Work order: Tally how many lines in this material contain the word "problems", and reply only with the count.

Data to process:
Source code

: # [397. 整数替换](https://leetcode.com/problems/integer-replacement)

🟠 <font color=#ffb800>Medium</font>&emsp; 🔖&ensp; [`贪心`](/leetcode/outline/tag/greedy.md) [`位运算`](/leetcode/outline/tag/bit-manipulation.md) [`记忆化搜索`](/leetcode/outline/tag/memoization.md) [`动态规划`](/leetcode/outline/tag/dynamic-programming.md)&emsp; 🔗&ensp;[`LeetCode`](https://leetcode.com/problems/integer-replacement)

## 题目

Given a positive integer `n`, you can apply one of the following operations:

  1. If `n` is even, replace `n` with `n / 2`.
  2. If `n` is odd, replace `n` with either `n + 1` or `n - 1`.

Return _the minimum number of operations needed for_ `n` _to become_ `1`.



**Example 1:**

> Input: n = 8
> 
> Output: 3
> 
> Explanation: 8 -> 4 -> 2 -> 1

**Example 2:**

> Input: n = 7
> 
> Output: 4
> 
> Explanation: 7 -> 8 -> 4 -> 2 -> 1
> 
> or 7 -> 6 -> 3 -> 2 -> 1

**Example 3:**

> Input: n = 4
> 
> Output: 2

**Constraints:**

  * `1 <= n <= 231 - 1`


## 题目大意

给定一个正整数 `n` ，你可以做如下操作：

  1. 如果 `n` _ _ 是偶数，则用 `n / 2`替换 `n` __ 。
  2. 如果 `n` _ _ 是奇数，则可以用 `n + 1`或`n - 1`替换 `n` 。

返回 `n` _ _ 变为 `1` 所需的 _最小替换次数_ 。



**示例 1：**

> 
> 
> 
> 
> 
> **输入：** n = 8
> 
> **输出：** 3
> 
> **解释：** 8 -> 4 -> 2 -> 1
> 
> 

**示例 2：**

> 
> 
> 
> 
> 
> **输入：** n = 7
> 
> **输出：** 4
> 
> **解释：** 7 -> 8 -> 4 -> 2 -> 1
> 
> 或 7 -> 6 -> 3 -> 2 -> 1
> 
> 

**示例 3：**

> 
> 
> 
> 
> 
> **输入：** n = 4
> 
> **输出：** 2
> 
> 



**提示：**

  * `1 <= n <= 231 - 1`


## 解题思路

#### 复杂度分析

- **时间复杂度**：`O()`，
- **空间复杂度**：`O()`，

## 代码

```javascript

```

Task result: 2